Things aren't that much easier for the bigger companies either. Intel has the luxury of (sometimes) making both the controller and the NAND. But the amount of NAND you need for a single 120GB drive is huge. Let's do the math.


8GB IMFT 25nm MLC NAND die - 167mm2

The largest 25nm MLC NAND die you can get is an 8GB capacity. A single 8GB 25nm IMFT die measure 167mm2. That's bigger than a dual-core Sandy Bridge die and 77% the size of a quad-core SNB. And that's just for 8GB.

A 120GB drive needs sixteen of these die for a total area of 2672mm2. Now we're at over 12 times the wafer area of a single quad-core Sandy Bridge CPU. And that's just for a single 120GB drive.

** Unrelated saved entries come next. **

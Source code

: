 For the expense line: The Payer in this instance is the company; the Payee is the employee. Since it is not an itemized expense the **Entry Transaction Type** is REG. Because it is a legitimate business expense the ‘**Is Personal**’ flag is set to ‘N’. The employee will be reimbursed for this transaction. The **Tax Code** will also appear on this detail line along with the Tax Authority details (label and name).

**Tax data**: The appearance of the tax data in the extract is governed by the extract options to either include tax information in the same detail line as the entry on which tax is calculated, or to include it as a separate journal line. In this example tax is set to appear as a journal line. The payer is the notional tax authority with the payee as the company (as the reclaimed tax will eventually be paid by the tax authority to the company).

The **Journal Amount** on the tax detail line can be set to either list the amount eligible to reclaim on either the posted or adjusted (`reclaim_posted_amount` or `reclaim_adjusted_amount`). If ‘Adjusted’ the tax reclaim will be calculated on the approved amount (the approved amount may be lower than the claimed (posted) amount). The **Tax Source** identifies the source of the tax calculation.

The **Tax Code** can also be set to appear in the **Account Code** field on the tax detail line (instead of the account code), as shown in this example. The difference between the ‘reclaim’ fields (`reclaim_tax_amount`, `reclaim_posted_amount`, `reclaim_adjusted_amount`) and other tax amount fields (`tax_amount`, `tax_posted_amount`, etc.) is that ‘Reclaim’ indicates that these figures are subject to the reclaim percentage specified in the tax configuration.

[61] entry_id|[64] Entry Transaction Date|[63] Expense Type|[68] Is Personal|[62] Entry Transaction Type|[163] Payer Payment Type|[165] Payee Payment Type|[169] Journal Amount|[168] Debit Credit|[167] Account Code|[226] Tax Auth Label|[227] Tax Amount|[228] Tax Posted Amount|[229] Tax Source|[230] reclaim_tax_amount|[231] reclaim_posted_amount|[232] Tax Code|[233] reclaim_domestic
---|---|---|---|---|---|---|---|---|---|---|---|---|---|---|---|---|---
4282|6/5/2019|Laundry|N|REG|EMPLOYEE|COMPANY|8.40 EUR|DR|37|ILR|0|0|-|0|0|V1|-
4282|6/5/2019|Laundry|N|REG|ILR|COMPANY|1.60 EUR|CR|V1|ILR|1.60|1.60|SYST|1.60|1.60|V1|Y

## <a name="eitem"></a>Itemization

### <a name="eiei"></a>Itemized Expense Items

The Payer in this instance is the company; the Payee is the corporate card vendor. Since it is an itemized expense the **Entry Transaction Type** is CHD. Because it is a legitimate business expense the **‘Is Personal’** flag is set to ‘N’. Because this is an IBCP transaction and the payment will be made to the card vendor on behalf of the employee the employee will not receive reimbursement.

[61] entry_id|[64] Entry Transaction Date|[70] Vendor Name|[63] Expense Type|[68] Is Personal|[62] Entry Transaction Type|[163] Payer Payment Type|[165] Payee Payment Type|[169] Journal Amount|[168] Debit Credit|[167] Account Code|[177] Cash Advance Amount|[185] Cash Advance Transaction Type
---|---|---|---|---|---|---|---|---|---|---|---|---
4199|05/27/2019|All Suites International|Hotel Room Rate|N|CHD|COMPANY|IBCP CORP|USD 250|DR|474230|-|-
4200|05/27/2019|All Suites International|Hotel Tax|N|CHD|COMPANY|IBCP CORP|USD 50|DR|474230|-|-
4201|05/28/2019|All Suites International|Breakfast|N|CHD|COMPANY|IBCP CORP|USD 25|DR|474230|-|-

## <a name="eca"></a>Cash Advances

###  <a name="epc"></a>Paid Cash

This 25nm NAND is built on 300mm wafers just like modern microprocessors giving us 70685mm2 of area per wafer. Assuming you can use every single square mm of the wafer (which you can't) that works out to be 26 120GB SSDs per 300mm wafer. Wafer costs are somewhere in four digit range - let's assume $3000. That's $115 worth of NAND for a drive that will sell for $230, and we're not including controller costs, the other components on the PCB, the PCB itself, the drive enclosure, shipping and profit margins. Intel, as an example, likes to maintain gross margins north of 60%. For its consumer SSD business to not be a drain on the bottom line, sacrifices have to be made. While Intel's SSD validation is believed to be the best in the industry, it's likely not as good as it could be as a result of pure economics. So mistakes are made and bugs slip through.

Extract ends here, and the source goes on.